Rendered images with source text
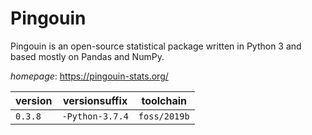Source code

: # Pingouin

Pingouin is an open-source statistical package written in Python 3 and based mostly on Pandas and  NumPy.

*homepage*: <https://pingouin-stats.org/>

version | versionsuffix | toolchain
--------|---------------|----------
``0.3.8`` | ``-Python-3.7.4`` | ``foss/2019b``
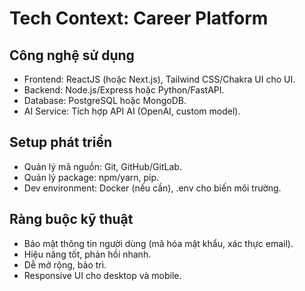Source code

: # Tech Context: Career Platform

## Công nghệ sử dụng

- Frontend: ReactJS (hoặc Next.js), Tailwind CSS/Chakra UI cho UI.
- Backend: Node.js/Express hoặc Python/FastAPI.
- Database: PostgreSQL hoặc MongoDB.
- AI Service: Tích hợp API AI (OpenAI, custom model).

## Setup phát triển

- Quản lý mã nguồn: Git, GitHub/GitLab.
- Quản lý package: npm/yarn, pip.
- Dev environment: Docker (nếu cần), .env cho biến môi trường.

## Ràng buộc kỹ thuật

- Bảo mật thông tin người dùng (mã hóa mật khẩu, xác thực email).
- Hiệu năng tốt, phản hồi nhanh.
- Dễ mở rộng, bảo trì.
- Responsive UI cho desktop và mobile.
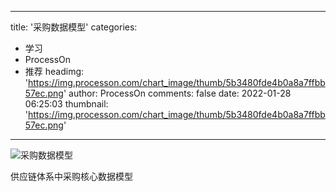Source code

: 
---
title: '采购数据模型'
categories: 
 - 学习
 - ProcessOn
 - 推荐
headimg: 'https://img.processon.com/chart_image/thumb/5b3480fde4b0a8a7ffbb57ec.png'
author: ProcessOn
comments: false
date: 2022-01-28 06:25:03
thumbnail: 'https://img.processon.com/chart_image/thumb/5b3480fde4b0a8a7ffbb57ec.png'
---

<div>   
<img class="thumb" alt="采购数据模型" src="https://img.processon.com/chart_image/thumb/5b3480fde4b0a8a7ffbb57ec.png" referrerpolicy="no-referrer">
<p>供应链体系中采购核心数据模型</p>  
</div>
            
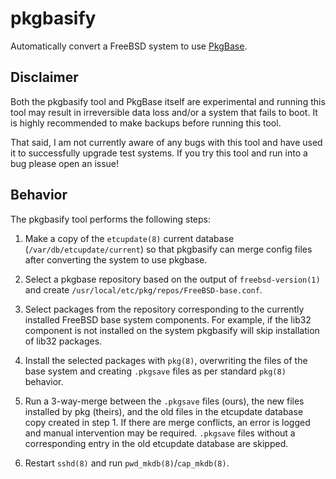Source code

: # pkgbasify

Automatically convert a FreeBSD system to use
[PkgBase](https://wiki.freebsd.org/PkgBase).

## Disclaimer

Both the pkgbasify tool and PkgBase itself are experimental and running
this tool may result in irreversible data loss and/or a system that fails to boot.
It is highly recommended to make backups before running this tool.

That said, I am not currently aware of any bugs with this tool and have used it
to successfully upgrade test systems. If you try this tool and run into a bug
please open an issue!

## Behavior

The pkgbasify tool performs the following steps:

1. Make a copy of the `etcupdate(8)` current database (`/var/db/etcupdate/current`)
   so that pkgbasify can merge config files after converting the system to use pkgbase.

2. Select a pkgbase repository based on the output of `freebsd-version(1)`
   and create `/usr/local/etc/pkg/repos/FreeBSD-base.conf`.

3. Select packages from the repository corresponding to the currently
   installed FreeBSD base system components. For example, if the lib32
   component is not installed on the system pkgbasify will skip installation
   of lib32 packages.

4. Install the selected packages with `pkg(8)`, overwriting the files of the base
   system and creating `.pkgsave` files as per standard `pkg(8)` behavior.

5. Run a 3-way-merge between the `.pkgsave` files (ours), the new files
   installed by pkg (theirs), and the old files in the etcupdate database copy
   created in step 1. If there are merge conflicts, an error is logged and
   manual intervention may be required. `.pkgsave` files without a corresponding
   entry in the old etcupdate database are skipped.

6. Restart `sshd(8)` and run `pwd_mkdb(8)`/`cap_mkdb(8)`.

TASK DESCRIPTION
Every line above should be returned word for word, with the pictures left behind.

ANSWER
Source code

: # Pingouin

Pingouin is an open-source statistical package written in Python 3 and based mostly on Pandas and  NumPy.

*homepage*: <https://pingouin-stats.org/>

version | versionsuffix | toolchain
--------|---------------|----------
``0.3.8`` | ``-Python-3.7.4`` | ``foss/2019b``
Source code

: # Tech Context: Career Platform

## Công nghệ sử dụng

- Frontend: ReactJS (hoặc Next.js), Tailwind CSS/Chakra UI cho UI.
- Backend: Node.js/Express hoặc Python/FastAPI.
- Database: PostgreSQL hoặc MongoDB.
- AI Service: Tích hợp API AI (OpenAI, custom model).

## Setup phát triển

- Quản lý mã nguồn: Git, GitHub/GitLab.
- Quản lý package: npm/yarn, pip.
- Dev environment: Docker (nếu cần), .env cho biến môi trường.

## Ràng buộc kỹ thuật

- Bảo mật thông tin người dùng (mã hóa mật khẩu, xác thực email).
- Hiệu năng tốt, phản hồi nhanh.
- Dễ mở rộng, bảo trì.
- Responsive UI cho desktop và mobile.
Source code

: 
---
title: '采购数据模型'
categories: 
 - 学习
 - ProcessOn
 - 推荐
headimg: 'https://img.processon.com/chart_image/thumb/5b3480fde4b0a8a7ffbb57ec.png'
author: ProcessOn
comments: false
date: 2022-01-28 06:25:03
thumbnail: 'https://img.processon.com/chart_image/thumb/5b3480fde4b0a8a7ffbb57ec.png'
---

<div>   
<img class="thumb" alt="采购数据模型" src="https://img.processon.com/chart_image/thumb/5b3480fde4b0a8a7ffbb57ec.png" referrerpolicy="no-referrer">
<p>供应链体系中采购核心数据模型</p>  
</div>
            
Source code

: # pkgbasify

Automatically convert a FreeBSD system to use
[PkgBase](https://wiki.freebsd.org/PkgBase).

## Disclaimer

Both the pkgbasify tool and PkgBase itself are experimental and running
this tool may result in irreversible data loss and/or a system that fails to boot.
It is highly recommended to make backups before running this tool.

That said, I am not currently aware of any bugs with this tool and have used it
to successfully upgrade test systems. If you try this tool and run into a bug
please open an issue!

## Behavior

The pkgbasify tool performs the following steps:

1. Make a copy of the `etcupdate(8)` current database (`/var/db/etcupdate/current`)
   so that pkgbasify can merge config files after converting the system to use pkgbase.

2. Select a pkgbase repository based on the output of `freebsd-version(1)`
   and create `/usr/local/etc/pkg/repos/FreeBSD-base.conf`.

3. Select packages from the repository corresponding to the currently
   installed FreeBSD base system components. For example, if the lib32
   component is not installed on the system pkgbasify will skip installation
   of lib32 packages.

4. Install the selected packages with `pkg(8)`, overwriting the files of the base
   system and creating `.pkgsave` files as per standard `pkg(8)` behavior.

5. Run a 3-way-merge between the `.pkgsave` files (ours), the new files
   installed by pkg (theirs), and the old files in the etcupdate database copy
   created in step 1. If there are merge conflicts, an error is logged and
   manual intervention may be required. `.pkgsave` files without a corresponding
   entry in the old etcupdate database are skipped.

6. Restart `sshd(8)` and run `pwd_mkdb(8)`/`cap_mkdb(8)`.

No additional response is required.